Posted in Blog on March 21, 2008 by trevorgregg

Another St. Patrick’s day rolls around.

Saturday, around 10 AM, and we’re in Lilley’s bomb shelter playing beirut. Four white dudes and one tall, tall Indian. Mahesh stoops over to keep from smacking his head on the low rafters, being very careful about how he celebrates victory, lest he knock himself unconscious on those unforgiving goddamn 4×8’s. The rest of us leap around, jeering and high-fiving every shot, and all poor Mahesh can do is clap and smile his huge, nervous grin.

There are some strange housing situations in San Francisco, people living in old bank vaults and garages and storage containers and shit, but Lilley’s got one of the weirdest. Five minutes out from the mansions of Washington Heights, you find yourself in the middle of a full-blown eucalyptus forest, right where you’d least expect it. Short rows of huddled, two-story bungalows, all painted identical shades of beige and red. Half-ton iron doors set just outside the foundations lead to reinforced bunkers underneath the spartan homes. Old military buildings are hardly a rarity in SF; you drive around long enough, look in the right places, and you’ll see all kinds of batteries and silos and shit. You forget, living here now, that there was a big chunk of time when San Franciscans expected enemy ships to come sweeping in under the Golden Gate, guns blazing.
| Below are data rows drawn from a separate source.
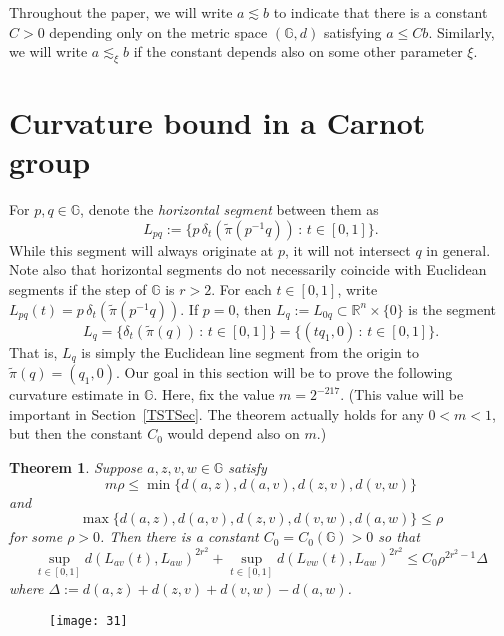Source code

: \documentclass[11pt]{amsart}
\newtheorem{theorem}{Theorem}
\theoremstyle{definition}
\numberwithin{theorem}{section} \numberwithin{equation}{section}
\begin{document}
Throughout the paper, we will write $a \lesssim b$
to indicate that there is a constant $C>0$ depending only on the metric space $(\mathbb{G},d)$
satisfying $a \leq Cb$.
Similarly, we will write $a \lesssim_{\xi} b$ if the constant depends also on some other parameter $\xi$.









\section{Curvature bound in a Carnot group}
\label{curvatureSec}

For $p,q \in \mathbb{G}$, denote the \emph{horizontal segment} between them as
$$
L_{pq} := \{ p \, \delta_t(\tilde{\pi}( p^{-1} q)) \, : \, t \in [0,1] \}.
$$
While this segment will always originate at $p$,
it will not intersect $q$ in general.
Note also that horizontal segments do not necessarily coincide with 
Euclidean segments if the step of $\mathbb{G}$ is $r > 2$.
For each $t \in [0,1]$, write $L_{pq}(t) = p \, \delta_t(\tilde{\pi}( p^{-1} q))$.
If $p=0$, then $L_q := L_{0q} \subset \mathbb{R}^n \times \{0\}$ is the segment
$$
L_q = \{ \delta_t(\tilde{\pi}(q)) \, : \, t \in [0,1] \} = \{ (tq_1,0) \, : \, t \in [0,1] \}.
$$
That is, $L_q$ is simply the Euclidean line segment from the origin to $\tilde{\pi}(q) = (q_1,0)$.
Our goal in this section will be to prove the following curvature estimate in $\mathbb{G}$.
Here, fix the value $m = 2^{-217}$.
(This value will be important in Section~\ref{TSTSec}.
The theorem actually holds for any $0 < m < 1$, but then the constant $C_0$ would depend also on $m$.)


\begin{theorem}
\label{Goal}
Suppose $a,z,v,w \in \mathbb{G}$ satisfy
$$
m \rho \leq \min \{ d(a,z), d(a,v), d(z,v), d(v,w) \}
$$
and
$$
\max \{ d(a,z), d(a,v), d(z,v), d(v,w), d(a,w) \} \leq \rho
$$
for some $\rho > 0$.
Then there is a constant $C_0 = C_0(\mathbb{G}) > 0$ so that
$$
\sup_{t \in [0,1]} d(L_{av}(t),L_{aw})^{2r^2} + \sup_{t \in [0,1]} d(L_{vw}(t),L_{aw})^{2r^2}
\leq C_0 \rho^{2r^2-1} \Delta
$$
where $\Delta := d(a,z) + d(z,v) + d(v,w) - d(a,w)$.
\end{theorem}
\begin{figure}[H]
\centering
\texttt{[image: 31]}
\caption{}
\label{fig1}
\end{figure}
\end{document}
The Cold War was a big deal in these parts. The whole western half of the city was built during these manic, paranoid years. For decades, officers’ families huddled in these basements with their canned goods and their various supplies during nuclear drills, listening to air raid sirens and clinging to each other. They knew the End was coming, it was just a matter of time.

Now the bunkers are filled with mountain bikes and Maytag washers. And giant bins full of empty Coors Light cans. A pinball machine or two. This one is at least.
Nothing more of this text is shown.